┌────────

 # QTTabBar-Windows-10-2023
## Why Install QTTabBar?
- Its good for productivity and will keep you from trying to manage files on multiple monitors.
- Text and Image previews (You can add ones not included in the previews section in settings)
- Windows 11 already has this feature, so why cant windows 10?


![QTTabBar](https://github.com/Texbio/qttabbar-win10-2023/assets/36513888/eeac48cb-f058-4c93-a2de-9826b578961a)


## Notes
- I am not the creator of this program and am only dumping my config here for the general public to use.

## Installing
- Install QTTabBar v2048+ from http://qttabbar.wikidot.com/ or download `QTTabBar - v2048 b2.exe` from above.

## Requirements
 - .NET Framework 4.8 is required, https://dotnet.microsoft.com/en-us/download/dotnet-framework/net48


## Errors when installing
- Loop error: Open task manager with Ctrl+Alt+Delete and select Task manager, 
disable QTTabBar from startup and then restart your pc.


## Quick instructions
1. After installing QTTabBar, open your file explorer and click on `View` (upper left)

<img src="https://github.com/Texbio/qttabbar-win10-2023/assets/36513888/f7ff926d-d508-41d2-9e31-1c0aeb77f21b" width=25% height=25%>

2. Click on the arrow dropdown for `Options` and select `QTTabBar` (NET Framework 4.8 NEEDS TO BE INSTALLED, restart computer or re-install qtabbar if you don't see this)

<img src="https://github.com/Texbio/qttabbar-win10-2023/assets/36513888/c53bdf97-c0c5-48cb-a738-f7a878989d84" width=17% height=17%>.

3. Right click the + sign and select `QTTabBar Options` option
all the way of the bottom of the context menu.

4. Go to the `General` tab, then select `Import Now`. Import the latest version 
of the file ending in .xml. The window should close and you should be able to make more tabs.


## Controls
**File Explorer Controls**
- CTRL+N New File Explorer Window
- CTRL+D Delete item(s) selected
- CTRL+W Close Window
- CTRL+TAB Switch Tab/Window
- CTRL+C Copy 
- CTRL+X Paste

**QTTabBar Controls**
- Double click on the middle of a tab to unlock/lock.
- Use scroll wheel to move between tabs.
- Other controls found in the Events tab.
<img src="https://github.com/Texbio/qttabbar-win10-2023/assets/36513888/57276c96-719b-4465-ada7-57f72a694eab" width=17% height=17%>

└────────
┌────────

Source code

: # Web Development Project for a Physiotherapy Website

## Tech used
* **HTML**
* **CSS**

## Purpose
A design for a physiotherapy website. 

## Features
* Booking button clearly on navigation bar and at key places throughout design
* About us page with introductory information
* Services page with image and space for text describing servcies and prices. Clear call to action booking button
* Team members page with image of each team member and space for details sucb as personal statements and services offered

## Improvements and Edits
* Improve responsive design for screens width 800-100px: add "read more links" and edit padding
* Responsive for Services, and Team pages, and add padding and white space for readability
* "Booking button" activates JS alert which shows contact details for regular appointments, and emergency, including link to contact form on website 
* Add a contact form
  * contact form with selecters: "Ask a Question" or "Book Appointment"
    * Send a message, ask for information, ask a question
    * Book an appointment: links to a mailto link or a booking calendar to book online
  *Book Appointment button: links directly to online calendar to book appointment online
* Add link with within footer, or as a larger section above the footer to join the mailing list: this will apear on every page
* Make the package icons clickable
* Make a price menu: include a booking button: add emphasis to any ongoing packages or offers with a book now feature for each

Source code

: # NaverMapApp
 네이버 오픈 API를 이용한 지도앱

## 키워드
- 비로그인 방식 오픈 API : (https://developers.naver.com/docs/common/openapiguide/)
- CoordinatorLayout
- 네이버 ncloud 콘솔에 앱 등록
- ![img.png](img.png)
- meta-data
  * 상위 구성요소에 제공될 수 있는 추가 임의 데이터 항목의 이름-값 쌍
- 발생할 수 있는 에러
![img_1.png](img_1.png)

└────────
┌────────

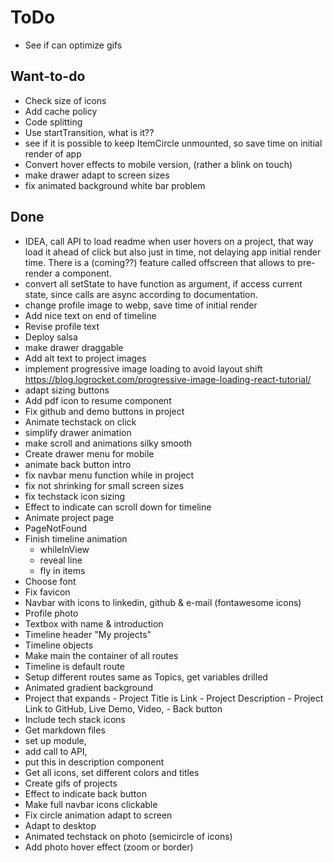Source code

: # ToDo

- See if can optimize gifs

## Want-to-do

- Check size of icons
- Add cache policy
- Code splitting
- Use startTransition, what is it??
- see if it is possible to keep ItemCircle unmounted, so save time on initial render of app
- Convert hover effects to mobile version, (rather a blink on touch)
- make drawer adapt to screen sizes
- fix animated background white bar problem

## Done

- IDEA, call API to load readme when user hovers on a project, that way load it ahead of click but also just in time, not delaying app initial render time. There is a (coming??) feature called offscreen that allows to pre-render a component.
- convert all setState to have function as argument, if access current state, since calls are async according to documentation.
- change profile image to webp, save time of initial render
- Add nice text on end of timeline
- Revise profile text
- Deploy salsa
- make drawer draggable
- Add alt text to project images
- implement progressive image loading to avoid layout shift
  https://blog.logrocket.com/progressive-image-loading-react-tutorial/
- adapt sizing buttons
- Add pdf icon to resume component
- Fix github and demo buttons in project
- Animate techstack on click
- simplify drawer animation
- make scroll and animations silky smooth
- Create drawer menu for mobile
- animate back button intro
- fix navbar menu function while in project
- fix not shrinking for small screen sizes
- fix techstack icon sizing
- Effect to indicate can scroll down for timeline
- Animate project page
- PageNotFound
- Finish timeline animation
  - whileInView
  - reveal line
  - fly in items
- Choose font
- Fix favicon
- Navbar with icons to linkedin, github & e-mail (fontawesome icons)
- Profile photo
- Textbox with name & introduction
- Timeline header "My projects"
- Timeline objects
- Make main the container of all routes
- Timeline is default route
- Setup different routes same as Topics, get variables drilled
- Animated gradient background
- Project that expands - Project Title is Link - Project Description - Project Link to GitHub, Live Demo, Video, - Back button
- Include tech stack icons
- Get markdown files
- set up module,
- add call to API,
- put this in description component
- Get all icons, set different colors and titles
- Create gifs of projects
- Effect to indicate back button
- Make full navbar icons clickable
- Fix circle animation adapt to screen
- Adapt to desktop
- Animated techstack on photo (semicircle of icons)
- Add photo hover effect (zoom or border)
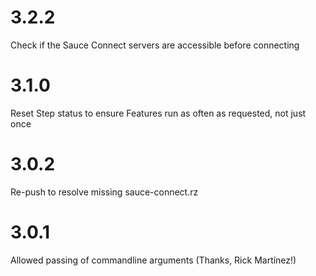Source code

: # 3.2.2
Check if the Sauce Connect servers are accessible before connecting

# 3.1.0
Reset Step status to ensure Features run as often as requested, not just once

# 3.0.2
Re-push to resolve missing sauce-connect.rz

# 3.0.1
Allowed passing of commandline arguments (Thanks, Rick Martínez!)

└────────

*Your goal*: Within the listing above, extract exactly the lines from the line with "# QTTabBar-Windows-10-2023" to the line with "## Installing", the two named lines included, and no others.

*Result of the task*:
 # QTTabBar-Windows-10-2023
## Why Install QTTabBar?
- Its good for productivity and will keep you from trying to manage files on multiple monitors.
- Text and Image previews (You can add ones not included in the previews section in settings)
- Windows 11 already has this feature, so why cant windows 10?


![QTTabBar](https://github.com/Texbio/qttabbar-win10-2023/assets/36513888/eeac48cb-f058-4c93-a2de-9826b578961a)


## Notes
- I am not the creator of this program and am only dumping my config here for the general public to use.

## Installing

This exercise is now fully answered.